Archive tables from a database as flat files

Usage

ark(
  db_con,
  dir,
  streamable_table = streamable_base_tsv(),
  lines = 50000L,
  compress = c("bzip2", "gzip", "xz", "none"),
  tables = list_tables(db_con),
  method = c("keep-open", "window", "window-parallel", "sql-window"),
  overwrite = "ask",
  filter_statement = NULL,
  filenames = NULL,
  callback = NULL
)

Arguments

db_con

a database connection

dir

a directory where we will write the compressed text files output

streamable_table

interface for serializing/deserializing in chunks

lines

the number of lines to use in each single chunk

compress

file compression algorithm. Should be one of "bzip2" (default), "gzip" (faster write times, a bit less compression), "xz", or "none", for no compression.

tables

a list of tables from the database that should be archived. By default, will archive all tables. Table list should specify schema if appropriate, see examples.

method

method to use to query the database, see details.

overwrite

should any existing text files of the same name be overwritten? default is "ask", which will ask for confirmation in an interactive session, and overwrite in a non-interactive script. TRUE will always overwrite, FALSE will always skip such tables.

filter_statement

Typically an SQL "WHERE" clause, specific to your dataset. (e.g., WHERE year = 2013)

filenames

An optional vector of names that will be used to name the files instead of using the tablename from the tables parameter.

callback

An optional function that acts on the data.frame before it is written to disk by streamable_table. It is recommended to use this on a single table at a time. Callback functions must return a data.frame.

Value

the path to dir where output files are created (invisibly), for piping.

Details

ark will archive tables from a database as (compressed) tsv files. Or other formats that have a streamtable_table method, like parquet. ark does this by reading only chunks at a time into memory, allowing it to process tables that would be too large to read into memory all at once (which is probably why you are using a database in the first place!) Compressed text files will likely take up much less space, making them easier to store and transfer over networks. Compressed plain-text files are also more archival friendly, as they rely on widely available and long-established open source compression algorithms and plain text, making them less vulnerable to loss by changes in database technology and formats.

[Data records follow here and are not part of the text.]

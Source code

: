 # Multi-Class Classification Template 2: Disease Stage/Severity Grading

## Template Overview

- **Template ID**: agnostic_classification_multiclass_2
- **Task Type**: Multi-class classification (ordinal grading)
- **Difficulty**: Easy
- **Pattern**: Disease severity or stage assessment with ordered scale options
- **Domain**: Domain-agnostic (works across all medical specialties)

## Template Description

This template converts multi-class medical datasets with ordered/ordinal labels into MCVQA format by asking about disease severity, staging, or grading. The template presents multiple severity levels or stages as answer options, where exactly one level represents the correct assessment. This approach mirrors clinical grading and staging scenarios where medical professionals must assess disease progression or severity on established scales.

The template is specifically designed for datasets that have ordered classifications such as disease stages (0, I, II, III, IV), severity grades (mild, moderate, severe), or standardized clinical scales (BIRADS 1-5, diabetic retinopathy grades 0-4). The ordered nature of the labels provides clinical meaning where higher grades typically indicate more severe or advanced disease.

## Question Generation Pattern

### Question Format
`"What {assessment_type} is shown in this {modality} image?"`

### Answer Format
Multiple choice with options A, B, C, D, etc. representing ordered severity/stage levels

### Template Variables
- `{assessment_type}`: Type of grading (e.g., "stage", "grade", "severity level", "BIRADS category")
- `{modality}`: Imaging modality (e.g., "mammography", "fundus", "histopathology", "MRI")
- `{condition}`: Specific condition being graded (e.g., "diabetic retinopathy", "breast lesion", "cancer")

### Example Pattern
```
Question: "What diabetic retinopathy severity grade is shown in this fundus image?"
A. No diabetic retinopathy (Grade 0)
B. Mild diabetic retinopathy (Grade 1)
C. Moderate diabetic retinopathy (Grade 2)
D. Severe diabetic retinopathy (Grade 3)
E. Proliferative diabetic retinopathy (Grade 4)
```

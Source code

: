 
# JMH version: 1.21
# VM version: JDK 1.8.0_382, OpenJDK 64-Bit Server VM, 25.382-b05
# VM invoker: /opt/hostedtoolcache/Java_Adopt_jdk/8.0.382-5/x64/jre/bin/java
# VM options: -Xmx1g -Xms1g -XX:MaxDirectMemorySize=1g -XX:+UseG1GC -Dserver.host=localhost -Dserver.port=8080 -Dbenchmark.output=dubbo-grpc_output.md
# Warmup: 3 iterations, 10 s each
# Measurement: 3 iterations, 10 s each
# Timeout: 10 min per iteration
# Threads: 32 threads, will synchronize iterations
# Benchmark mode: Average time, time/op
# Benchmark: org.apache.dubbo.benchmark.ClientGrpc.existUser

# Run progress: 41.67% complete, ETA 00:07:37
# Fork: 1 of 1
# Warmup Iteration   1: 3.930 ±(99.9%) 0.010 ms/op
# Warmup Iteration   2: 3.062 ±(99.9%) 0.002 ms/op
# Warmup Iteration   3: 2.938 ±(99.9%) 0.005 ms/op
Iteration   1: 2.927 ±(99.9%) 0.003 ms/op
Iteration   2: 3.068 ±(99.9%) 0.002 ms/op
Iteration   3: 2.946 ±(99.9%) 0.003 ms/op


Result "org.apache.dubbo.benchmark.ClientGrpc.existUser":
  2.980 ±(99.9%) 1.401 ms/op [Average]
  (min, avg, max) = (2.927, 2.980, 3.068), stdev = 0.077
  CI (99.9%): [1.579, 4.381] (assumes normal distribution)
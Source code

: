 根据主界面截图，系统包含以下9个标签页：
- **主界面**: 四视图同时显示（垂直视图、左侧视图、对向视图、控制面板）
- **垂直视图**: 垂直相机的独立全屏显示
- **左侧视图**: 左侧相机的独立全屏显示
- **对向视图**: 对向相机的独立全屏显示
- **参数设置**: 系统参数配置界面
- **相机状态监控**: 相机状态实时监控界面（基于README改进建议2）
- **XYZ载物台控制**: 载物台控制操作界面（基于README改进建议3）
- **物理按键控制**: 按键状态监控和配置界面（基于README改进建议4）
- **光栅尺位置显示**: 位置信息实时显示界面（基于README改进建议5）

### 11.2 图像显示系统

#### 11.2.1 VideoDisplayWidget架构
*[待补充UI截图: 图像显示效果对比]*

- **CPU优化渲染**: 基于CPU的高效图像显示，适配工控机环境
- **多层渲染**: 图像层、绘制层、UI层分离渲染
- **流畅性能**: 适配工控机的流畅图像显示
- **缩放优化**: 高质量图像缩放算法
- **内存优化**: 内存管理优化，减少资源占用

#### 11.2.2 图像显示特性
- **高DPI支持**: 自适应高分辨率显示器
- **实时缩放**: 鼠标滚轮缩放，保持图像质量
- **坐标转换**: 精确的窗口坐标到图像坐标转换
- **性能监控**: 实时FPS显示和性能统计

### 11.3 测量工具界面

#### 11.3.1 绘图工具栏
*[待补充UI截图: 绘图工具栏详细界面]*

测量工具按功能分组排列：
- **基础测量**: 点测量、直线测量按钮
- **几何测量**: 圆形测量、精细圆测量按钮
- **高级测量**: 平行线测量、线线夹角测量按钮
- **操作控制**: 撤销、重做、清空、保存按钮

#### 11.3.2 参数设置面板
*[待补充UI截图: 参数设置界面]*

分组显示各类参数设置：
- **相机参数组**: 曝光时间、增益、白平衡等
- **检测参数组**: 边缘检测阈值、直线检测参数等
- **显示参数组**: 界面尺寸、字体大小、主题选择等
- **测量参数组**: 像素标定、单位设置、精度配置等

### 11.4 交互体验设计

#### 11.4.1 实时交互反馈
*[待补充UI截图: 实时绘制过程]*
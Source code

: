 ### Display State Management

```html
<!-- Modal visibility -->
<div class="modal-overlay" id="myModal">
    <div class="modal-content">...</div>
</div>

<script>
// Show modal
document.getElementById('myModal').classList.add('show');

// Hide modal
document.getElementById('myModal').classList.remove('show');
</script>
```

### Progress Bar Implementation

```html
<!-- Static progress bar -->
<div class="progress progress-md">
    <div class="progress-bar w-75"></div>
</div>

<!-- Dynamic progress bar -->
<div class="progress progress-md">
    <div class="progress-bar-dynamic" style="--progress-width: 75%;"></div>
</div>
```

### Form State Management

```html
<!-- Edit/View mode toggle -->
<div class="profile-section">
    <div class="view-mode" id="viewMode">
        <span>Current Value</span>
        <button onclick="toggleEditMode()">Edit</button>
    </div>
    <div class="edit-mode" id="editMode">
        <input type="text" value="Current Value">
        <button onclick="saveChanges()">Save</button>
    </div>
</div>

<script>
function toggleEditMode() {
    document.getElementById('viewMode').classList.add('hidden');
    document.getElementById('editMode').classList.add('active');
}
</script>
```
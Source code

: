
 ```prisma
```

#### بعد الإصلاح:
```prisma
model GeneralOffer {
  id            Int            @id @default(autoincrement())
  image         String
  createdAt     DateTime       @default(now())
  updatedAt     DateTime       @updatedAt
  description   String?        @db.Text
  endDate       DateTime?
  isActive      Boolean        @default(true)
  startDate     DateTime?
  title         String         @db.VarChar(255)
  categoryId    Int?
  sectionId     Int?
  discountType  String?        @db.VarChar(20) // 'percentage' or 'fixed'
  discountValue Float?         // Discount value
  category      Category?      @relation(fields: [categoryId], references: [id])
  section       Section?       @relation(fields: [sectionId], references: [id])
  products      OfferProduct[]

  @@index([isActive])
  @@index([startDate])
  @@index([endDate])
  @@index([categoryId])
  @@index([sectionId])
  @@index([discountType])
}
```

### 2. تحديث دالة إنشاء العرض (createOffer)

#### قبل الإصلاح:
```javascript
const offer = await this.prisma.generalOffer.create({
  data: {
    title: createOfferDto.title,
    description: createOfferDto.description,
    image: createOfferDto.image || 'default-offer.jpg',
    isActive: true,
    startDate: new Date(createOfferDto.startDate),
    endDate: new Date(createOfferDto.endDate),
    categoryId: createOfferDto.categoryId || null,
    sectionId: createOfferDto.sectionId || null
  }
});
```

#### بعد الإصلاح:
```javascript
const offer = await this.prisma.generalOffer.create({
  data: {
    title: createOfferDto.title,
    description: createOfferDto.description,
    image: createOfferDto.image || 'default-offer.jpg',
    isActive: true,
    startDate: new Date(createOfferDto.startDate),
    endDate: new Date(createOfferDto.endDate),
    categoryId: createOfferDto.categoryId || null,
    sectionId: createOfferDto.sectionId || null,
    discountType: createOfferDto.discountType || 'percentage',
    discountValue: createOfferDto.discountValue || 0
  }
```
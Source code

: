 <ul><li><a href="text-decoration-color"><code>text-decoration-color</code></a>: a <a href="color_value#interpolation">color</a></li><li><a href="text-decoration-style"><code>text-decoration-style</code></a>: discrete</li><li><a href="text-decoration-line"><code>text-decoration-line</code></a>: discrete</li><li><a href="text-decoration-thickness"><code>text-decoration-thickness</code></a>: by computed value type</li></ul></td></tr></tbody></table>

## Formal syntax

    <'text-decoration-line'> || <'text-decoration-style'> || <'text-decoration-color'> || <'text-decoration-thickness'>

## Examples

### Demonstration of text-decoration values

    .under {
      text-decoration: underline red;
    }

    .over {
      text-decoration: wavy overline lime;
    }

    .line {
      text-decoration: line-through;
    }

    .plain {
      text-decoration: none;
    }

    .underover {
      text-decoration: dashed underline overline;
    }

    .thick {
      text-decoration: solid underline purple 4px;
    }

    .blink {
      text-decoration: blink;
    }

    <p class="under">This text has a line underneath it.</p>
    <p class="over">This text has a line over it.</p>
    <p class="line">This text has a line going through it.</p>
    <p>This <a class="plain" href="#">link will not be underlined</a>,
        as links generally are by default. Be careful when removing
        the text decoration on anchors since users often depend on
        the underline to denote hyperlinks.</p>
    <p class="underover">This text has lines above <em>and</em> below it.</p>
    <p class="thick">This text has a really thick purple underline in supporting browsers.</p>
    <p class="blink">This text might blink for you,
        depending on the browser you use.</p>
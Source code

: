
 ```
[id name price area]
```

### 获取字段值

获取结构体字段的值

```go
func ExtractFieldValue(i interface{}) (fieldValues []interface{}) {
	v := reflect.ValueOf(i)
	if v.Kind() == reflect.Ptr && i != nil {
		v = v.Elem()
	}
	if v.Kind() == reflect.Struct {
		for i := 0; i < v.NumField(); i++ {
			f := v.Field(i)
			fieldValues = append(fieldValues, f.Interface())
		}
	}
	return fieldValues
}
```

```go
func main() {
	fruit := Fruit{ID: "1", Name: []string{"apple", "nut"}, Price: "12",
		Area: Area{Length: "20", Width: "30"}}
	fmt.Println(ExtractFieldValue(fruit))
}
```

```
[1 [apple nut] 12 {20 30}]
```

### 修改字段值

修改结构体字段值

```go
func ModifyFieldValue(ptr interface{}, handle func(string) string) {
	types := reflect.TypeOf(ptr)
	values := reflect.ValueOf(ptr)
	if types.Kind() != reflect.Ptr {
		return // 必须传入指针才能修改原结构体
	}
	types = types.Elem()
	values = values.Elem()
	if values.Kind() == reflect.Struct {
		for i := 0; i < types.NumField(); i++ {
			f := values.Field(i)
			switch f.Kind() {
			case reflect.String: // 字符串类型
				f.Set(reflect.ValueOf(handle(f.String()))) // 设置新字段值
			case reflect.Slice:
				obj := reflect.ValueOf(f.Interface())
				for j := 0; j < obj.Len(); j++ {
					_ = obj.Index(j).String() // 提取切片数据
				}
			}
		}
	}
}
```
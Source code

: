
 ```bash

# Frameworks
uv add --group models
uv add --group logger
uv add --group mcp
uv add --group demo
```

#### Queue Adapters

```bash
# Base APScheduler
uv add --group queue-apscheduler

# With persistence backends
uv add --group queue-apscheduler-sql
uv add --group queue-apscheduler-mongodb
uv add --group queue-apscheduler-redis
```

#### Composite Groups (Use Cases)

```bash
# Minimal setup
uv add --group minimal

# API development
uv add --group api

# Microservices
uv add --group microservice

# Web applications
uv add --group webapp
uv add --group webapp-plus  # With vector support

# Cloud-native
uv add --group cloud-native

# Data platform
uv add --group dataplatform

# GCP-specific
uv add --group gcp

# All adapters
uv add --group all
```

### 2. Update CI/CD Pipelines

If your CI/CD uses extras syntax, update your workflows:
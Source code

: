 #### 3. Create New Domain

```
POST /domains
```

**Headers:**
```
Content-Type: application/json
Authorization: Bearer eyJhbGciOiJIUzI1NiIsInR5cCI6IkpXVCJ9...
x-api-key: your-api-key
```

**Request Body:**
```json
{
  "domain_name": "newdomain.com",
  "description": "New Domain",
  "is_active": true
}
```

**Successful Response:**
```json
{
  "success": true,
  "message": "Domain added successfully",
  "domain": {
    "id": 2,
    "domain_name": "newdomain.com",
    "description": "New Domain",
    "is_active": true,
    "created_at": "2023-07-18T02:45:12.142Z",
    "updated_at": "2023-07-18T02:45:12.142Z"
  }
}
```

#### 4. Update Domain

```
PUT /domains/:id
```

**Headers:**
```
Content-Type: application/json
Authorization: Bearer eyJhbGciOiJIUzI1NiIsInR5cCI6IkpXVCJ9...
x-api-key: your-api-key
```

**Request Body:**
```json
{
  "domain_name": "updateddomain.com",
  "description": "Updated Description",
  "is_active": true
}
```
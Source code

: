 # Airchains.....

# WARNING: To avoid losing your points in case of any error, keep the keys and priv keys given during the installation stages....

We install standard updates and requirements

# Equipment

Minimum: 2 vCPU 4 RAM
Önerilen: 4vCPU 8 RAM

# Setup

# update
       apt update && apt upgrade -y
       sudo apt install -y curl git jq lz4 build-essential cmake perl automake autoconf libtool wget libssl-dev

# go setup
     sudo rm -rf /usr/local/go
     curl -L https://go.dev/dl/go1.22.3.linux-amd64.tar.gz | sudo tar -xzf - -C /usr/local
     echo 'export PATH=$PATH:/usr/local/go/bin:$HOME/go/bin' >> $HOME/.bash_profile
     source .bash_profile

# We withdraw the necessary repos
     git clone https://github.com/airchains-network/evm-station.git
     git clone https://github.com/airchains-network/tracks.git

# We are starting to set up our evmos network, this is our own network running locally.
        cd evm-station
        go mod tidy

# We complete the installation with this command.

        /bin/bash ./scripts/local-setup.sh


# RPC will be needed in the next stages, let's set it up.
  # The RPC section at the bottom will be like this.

In almost all cases, the default method should be the best choice. If the DBI::dbSendQuery() implementation for your database platform returns the full results to the client immediately rather than supporting chunking with n parameter, you may want to use "window" method, which is the most generic. The "sql-window" method provides a faster alternative for databases like PostgreSQL that support windowing natively (i.e. BETWEEN queries). Note that "window-parallel" only works with streamable_parquet.

Examples

# \donttest{
# setup
library(dplyr)
#> 
#> Attaching package: ‘dplyr’
#> The following objects are masked from ‘package:stats’:
#> 
#>     filter, lag
#> The following objects are masked from ‘package:base’:
#> 
#>     intersect, setdiff, setequal, union
dir <- tempdir()
db <- dbplyr::nycflights13_sqlite(tempdir())
#> Caching nycflights db at /tmp/RtmpeE05EY/nycflights13.sqlite
#> Creating table: airlines
#> Creating table: airports
#> Creating table: flights
#> Creating table: planes
#> Creating table: weather

## And here we go:
ark(db, dir)
#> Exporting airlines in 50000 line chunks:
#> 	...Done! (in 0.004493713 secs)
#> Exporting airports in 50000 line chunks:
#> 	...Done! (in 0.01564908 secs)
#> Exporting flights in 50000 line chunks:
#> 	...Done! (in 8.143342 secs)
#> Exporting planes in 50000 line chunks:
#> 	...Done! (in 0.02223039 secs)
#> Exporting weather in 50000 line chunks:
#> 	...Done! (in 0.5753872 secs)
# }
if (FALSE) {

## For a Postgres DB with schema, we can append schema names first
## to each of the table names, like so:
schema_tables <- dbGetQuery(db, sqlInterpolate(db,
  "SELECT table_name FROM information_schema.tables
WHERE table_schema = ?schema",
  schema = "schema_name"
))

ark(db, dir, tables = paste0("schema_name", ".", schema_tables$table_name))
}